Starting with the line that contains "1. 辅音字母组合 th" and stopping after the line that contains "包括带前缀的单词，如 degree 、decrease", return each line below exactly as written, with no others.

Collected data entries
○ ○ ○ ○

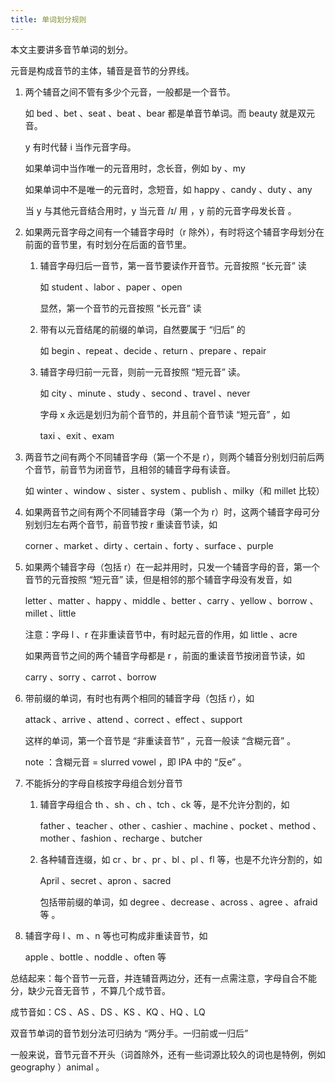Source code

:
 ```yaml
---
title: 单词划分规则
---
```


本文主要讲多音节单词的划分。

元音是构成音节的主体，辅音是音节的分界线。

1. 两个辅音之间不管有多少个元音，一般都是一个音节。

   如 bed 、bet 、seat 、beat 、bear 都是单音节单词。而 beauty 就是双元音。

   y 有时代替 i 当作元音字母。

   如果单词中当作唯一的元音用时，念长音，例如 by 、my

   如果单词中不是唯一的元音时，念短音，如 happy 、candy 、duty 、any

   当 y 与其他元音结合用时，y 当元音 /ɪ/ 用 ，y 前的元音字母发长音 。

2. 如果两元音字母之间有一个辅音字母时（r 除外），有时将这个辅音字母划分在前面的音节里，有时划分在后面的音节里。

   1. 辅音字母归后一音节，第一音节要读作开音节。元音按照 “长元音” 读

      如 student 、labor 、paper 、open

      显然，第一个音节的元音按照 “长元音” 读

   2. 带有以元音结尾的前缀的单词，自然要属于 “归后” 的

      如 begin 、repeat 、decide 、return 、prepare 、repair

   3. 辅音字母归前一元音，则前一元音按照 “短元音” 读。

      如 city 、minute 、study 、second 、travel 、never

      字母 x 永远是划归为前个音节的，并且前个音节读 “短元音” ，如

      taxi 、exit 、exam

3. 两音节之间有两个不同辅音字母（第一个不是 r），则两个辅音分别划归前后两个音节，前音节为闭音节，且相邻的辅音字母有读音。

   如 winter 、window 、sister 、system 、publish 、milky（和 millet 比较）

4. 如果两音节之间有两个不同辅音字母（第一个为 r）时，这两个辅音字母可分别划归左右两个音节，前音节按 r 重读音节读，如

   corner 、market 、dirty 、certain 、forty 、surface 、purple

5. 如果两个辅音字母（包括 r）在一起并用时，只发一个辅音字母的音，第一个音节的元音按照 “短元音” 读，但是相邻的那个辅音字母没有发音，如

   letter 、matter 、happy 、middle 、better 、carry 、yellow 、borrow 、millet 、little

   注意：字母 l 、r 在非重读音节中，有时起元音的作用，如 little 、acre 

   如果两音节之间的两个辅音字母都是 r ，前面的重读音节按闭音节读，如

   carry 、sorry 、carrot 、borrow

6. 带前缀的单词，有时也有两个相同的辅音字母（包括 r），如

   attack 、arrive 、attend 、correct 、effect 、support

   这样的单词，第一个音节是 “非重读音节” ，元音一般读 “含糊元音” 。

   note ：含糊元音 = slurred vowel ，即 IPA 中的 “反e” 。

7. 不能拆分的字母自核按字母组合划分音节

   1. 辅音字母组合 th 、sh 、ch  、tch 、ck 等，是不允许分割的，如

      father 、teacher 、other 、cashier 、machine 、pocket 、method 、mother 、fashion 、recharge 、butcher

   2. 各种辅音连缀，如 cr 、br 、pr 、bl 、pl 、fl 等，也是不允许分割的，如

      April 、secret 、apron 、sacred

      包括带前缀的单词，如 degree 、decrease 、across 、agree 、afraid 等 。

8. 辅音字母 l 、m 、n 等也可构成非重读音节，如

   apple 、bottle 、noddle 、often 等

总结起来：每个音节一元音，并连辅音两边分，还有一点需注意，字母自合不能分，缺少元音无音节 ，不算几个成节音。

成节音如：CS 、AS 、DS 、KS 、KQ 、HQ 、LQ

双音节单词的音节划分法可归纳为 “两分手。一归前或一归后”

一般来说，音节元音不开头（词首除外，还有一些词源比较久的词也是特例，例如 geography ）animal 。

○ ○ ○ ○

• _TASK SOLUTION_:
   1. 辅音字母组合 th 、sh 、ch  、tch 、ck 等，是不允许分割的，如

      father 、teacher 、other 、cashier 、machine 、pocket 、method 、mother 、fashion 、recharge 、butcher

   2. 各种辅音连缀，如 cr 、br 、pr 、bl 、pl 、fl 等，也是不允许分割的，如

      April 、secret 、apron 、sacred

      包括带前缀的单词，如 degree 、decrease 、across 、agree 、afraid 等 。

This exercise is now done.